When Chandika Jayasundara was studying for his master’s in IT at the University of Melbourne, he always took notes as diagrams to help him remember better. Interestingly, even those who messily doodle or sketch their way through a boring lecture are more likely to recall information than those who absentmindedly listened, according to research. “The new working generation is more visual. They express themselves visually and prefer to consume visually instead of reading or writing. Then companies too must become visual by necessity,” Jayasundara says.
He, along with some of his university friends, founded Cinergix ten years ago, to publish Creately, the firm’s only product, which offers what he calls ‘visual documentation’. Creately is useful for brainstorming, mind maps, flow charts, software design, organisational charts and business process engineering. It competes with Microsoft Visio and LucidChart. Around 60% of Creately’s users are from the U.S., and another 30% are from other developed markets. Some of Creately’s clients include Google, NASA, Amazon, Disney and Paypal.
“I want to make drawing on a device as easy as sketching on paper. It should be a seamless experience.”
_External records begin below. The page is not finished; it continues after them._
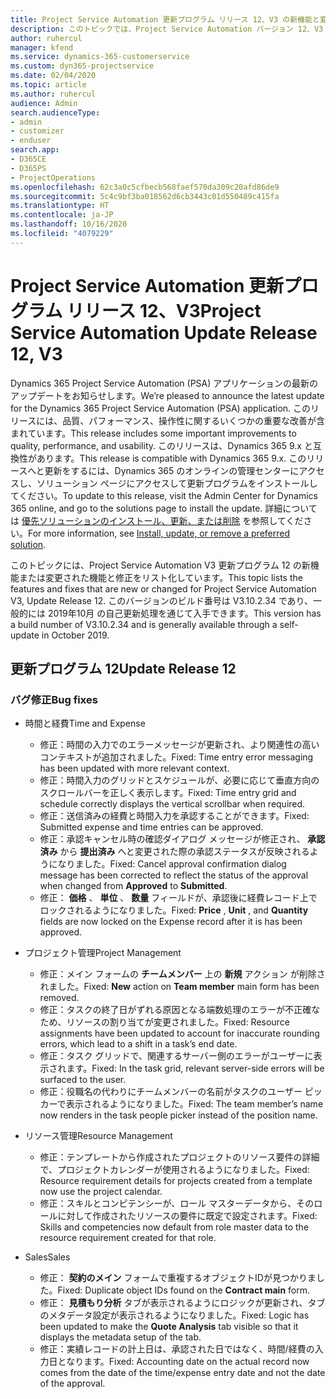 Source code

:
 ```yaml
---
title: Project Service Automation 更新プログラム リリース 12、V3 の新機能と変更点
description: このトピックでは、Project Service Automation バージョン 12、V3 の新機能と変更点について説明します。
author: ruhercul
manager: kfend
ms.service: dynamics-365-customerservice
ms.custom: dyn365-projectservice
ms.date: 02/04/2020
ms.topic: article
ms.author: ruhercul
audience: Admin
search.audienceType:
- admin
- customizer
- enduser
search.app:
- D365CE
- D365PS
- ProjectOperations
ms.openlocfilehash: 62c3a0c5cfbecb568faef570da309c20afd86de9
ms.sourcegitcommit: 5c4c9bf3ba018562d6cb3443c01d550489c415fa
ms.translationtype: HT
ms.contentlocale: ja-JP
ms.lasthandoff: 10/16/2020
ms.locfileid: "4079229"
---
```

# <a name="project-service-automation-update-release-12-v3"></a><span data-ttu-id="c2959-103">Project Service Automation 更新プログラム リリース 12、V3</span><span class="sxs-lookup"><span data-stu-id="c2959-103">Project Service Automation Update Release 12, V3</span></span>
<span data-ttu-id="c2959-104">Dynamics 365 Project Service Automation (PSA) アプリケーションの最新のアップデートをお知らせします。</span><span class="sxs-lookup"><span data-stu-id="c2959-104">We’re pleased to announce the latest update for the Dynamics 365 Project Service Automation (PSA) application.</span></span> <span data-ttu-id="c2959-105">このリリースには、品質、パフォーマンス、操作性に関するいくつかの重要な改善が含まれています。</span><span class="sxs-lookup"><span data-stu-id="c2959-105">This release includes some important improvements to quality, performance, and usability.</span></span> <span data-ttu-id="c2959-106">このリリースは、Dynamics 365 9.x と互換性があります。</span><span class="sxs-lookup"><span data-stu-id="c2959-106">This release is compatible with Dynamics 365 9.x.</span></span> <span data-ttu-id="c2959-107">このリリースへと更新をするには、Dynamics 365 のオンラインの管理センターにアクセスし、ソリューション ページにアクセスして更新プログラムをインストールしてください。</span><span class="sxs-lookup"><span data-stu-id="c2959-107">To update to this release, visit the Admin Center for Dynamics 365 online, and go to the solutions page to install the update.</span></span> <span data-ttu-id="c2959-108">詳細については [優先ソリューションのインストール、更新、または削除](https://docs.microsoft.com/power-platform/admin/install-remove-preferred-solution) を参照してください。</span><span class="sxs-lookup"><span data-stu-id="c2959-108">For more information, see [Install, update, or remove a preferred solution](https://docs.microsoft.com/power-platform/admin/install-remove-preferred-solution).</span></span>

<span data-ttu-id="c2959-109">このトピックには、Project Service Automation V3 更新プログラム 12 の新機能または変更された機能と修正をリスト化しています。</span><span class="sxs-lookup"><span data-stu-id="c2959-109">This topic lists the features and fixes that are new or changed for Project Service Automation V3, Update Release 12.</span></span> <span data-ttu-id="c2959-110">このバージョンのビルド番号は V3.10.2.34 であり、一般的には 2019年10月 の自己更新処理を通じて入手できます。</span><span class="sxs-lookup"><span data-stu-id="c2959-110">This version has a build number of V3.10.2.34 and is generally available through a self-update in October 2019.</span></span>

## <a name="update-release-12"></a><span data-ttu-id="c2959-111">更新プログラム 12</span><span class="sxs-lookup"><span data-stu-id="c2959-111">Update Release 12</span></span>

### <a name="bug-fixes"></a><span data-ttu-id="c2959-112">バグ修正</span><span class="sxs-lookup"><span data-stu-id="c2959-112">Bug fixes</span></span>

- <span data-ttu-id="c2959-113">時間と経費</span><span class="sxs-lookup"><span data-stu-id="c2959-113">Time and Expense</span></span>

    - <span data-ttu-id="c2959-114">修正：時間の入力でのエラーメッセージが更新され、より関連性の高いコンテキストが追加されました。</span><span class="sxs-lookup"><span data-stu-id="c2959-114">Fixed: Time entry error messaging has been updated with more relevant context.</span></span>
    - <span data-ttu-id="c2959-115">修正：時間入力のグリッドとスケジュールが、必要に応じて垂直方向のスクロールバーを正しく表示します。</span><span class="sxs-lookup"><span data-stu-id="c2959-115">Fixed: Time entry grid and schedule correctly displays the vertical scrollbar when required.</span></span>
    - <span data-ttu-id="c2959-116">修正：送信済みの経費と時間入力を承認することができます。</span><span class="sxs-lookup"><span data-stu-id="c2959-116">Fixed: Submitted expense and time entries can be approved.</span></span>
    - <span data-ttu-id="c2959-117">修正：承認キャンセル時の確認ダイアログ メッセージが修正され、 **承認済み** から **提出済み** へと変更された際の承認ステータスが反映されるようになりました。</span><span class="sxs-lookup"><span data-stu-id="c2959-117">Fixed: Cancel approval confirmation dialog message has been corrected to reflect the status of the approval when changed from **Approved** to **Submitted**.</span></span>
    - <span data-ttu-id="c2959-118">修正： **価格** 、 **単位** 、 **数量** フィールドが、承認後に経費レコード上でロックされるようになりました。</span><span class="sxs-lookup"><span data-stu-id="c2959-118">Fixed: **Price** , **Unit** , and **Quantity** fields are now locked on the Expense record after it is has been approved.</span></span>

- <span data-ttu-id="c2959-119">プロジェクト管理</span><span class="sxs-lookup"><span data-stu-id="c2959-119">Project Management</span></span>

    - <span data-ttu-id="c2959-120">修正：メイン フォームの **チームメンバー** 上の **新規** アクション が削除されました。</span><span class="sxs-lookup"><span data-stu-id="c2959-120">Fixed: **New** action on **Team member** main form has been removed.</span></span>
    - <span data-ttu-id="c2959-121">修正：タスクの終了日がずれる原因となる端数処理のエラーが不正確なため、リソースの割り当てが変更されました。</span><span class="sxs-lookup"><span data-stu-id="c2959-121">Fixed: Resource assignments have been updated to account for inaccurate rounding errors, which lead to a shift in a task’s end date.</span></span>
    - <span data-ttu-id="c2959-122">修正：タスク グリッドで、関連するサーバー側のエラーがユーザーに表示されます。</span><span class="sxs-lookup"><span data-stu-id="c2959-122">Fixed: In the task grid, relevant server-side errors will be surfaced to the user.</span></span>
    - <span data-ttu-id="c2959-123">修正：役職名の代わりにチームメンバーの名前がタスクのユーザー ピッカーで表示されるようになりました。</span><span class="sxs-lookup"><span data-stu-id="c2959-123">Fixed: The team member’s name now renders in the task people picker instead of the position name.</span></span>

- <span data-ttu-id="c2959-124">リソース管理</span><span class="sxs-lookup"><span data-stu-id="c2959-124">Resource Management</span></span>

    - <span data-ttu-id="c2959-125">修正：テンプレートから作成されたプロジェクトのリソース要件の詳細で、プロジェクトカレンダーが使用されるようになりました。</span><span class="sxs-lookup"><span data-stu-id="c2959-125">Fixed: Resource requirement details for projects created from a template now use the project calendar.</span></span>
    - <span data-ttu-id="c2959-126">修正：スキルとコンピテンシーが、ロール マスターデータから、そのロールに対して作成されたリソースの要件に既定で設定されます。</span><span class="sxs-lookup"><span data-stu-id="c2959-126">Fixed: Skills and competencies now default from role master data to the resource requirement created for that role.</span></span>

- <span data-ttu-id="c2959-127">Sales</span><span class="sxs-lookup"><span data-stu-id="c2959-127">Sales</span></span>

    - <span data-ttu-id="c2959-128">修正： **契約のメイン** フォームで重複するオブジェクトIDが見つかりました。</span><span class="sxs-lookup"><span data-stu-id="c2959-128">Fixed: Duplicate object IDs found on the **Contract main** form.</span></span>
    - <span data-ttu-id="c2959-129">修正： **見積もり分析** タブが表示されるようにロジックが更新され、タブのメタデータ設定が表示されるようになりました。</span><span class="sxs-lookup"><span data-stu-id="c2959-129">Fixed: Logic has been updated to make the **Quote Analysis** tab visible so that it displays the metadata setup of the tab.</span></span>
    - <span data-ttu-id="c2959-130">修正：実績レコードの計上日は、承認された日ではなく、時間/経費の入力日となります。</span><span class="sxs-lookup"><span data-stu-id="c2959-130">Fixed: Accounting date on the actual record now comes from the date of the time/expense entry date and not the date of the approval.</span></span>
Jayasundara is now in another innovative push. “I want to make drawing on a device as easy as sketching on paper. It should be a seamless experience.” A new version of Creately is being developed. It won’t be long before his competitors develop similar features, as Jayasundara has launched recently. He says they have always adopted innovations Creately has pioneered. The new features are being received well, with Creately’s user base growing from just over two million to three million between 2018 to mid-2019. “It took us nearly ten years to attract two million organically.
“That’s because the priorities of our team changed in that period. We got married and had kids. Recently our appetite for growth was rekindled and we grew by 40% in one and a half years,” Jayasundara said. As the updates become more frequent and with the planned release of a mobile app, he is expecting the user base to triple by 2020. A conscious effort will be made to sell the product, especially in the U.S. and to convert users of the free version into paying ones. Jayasundara is aiming for 100 million users over the next four years.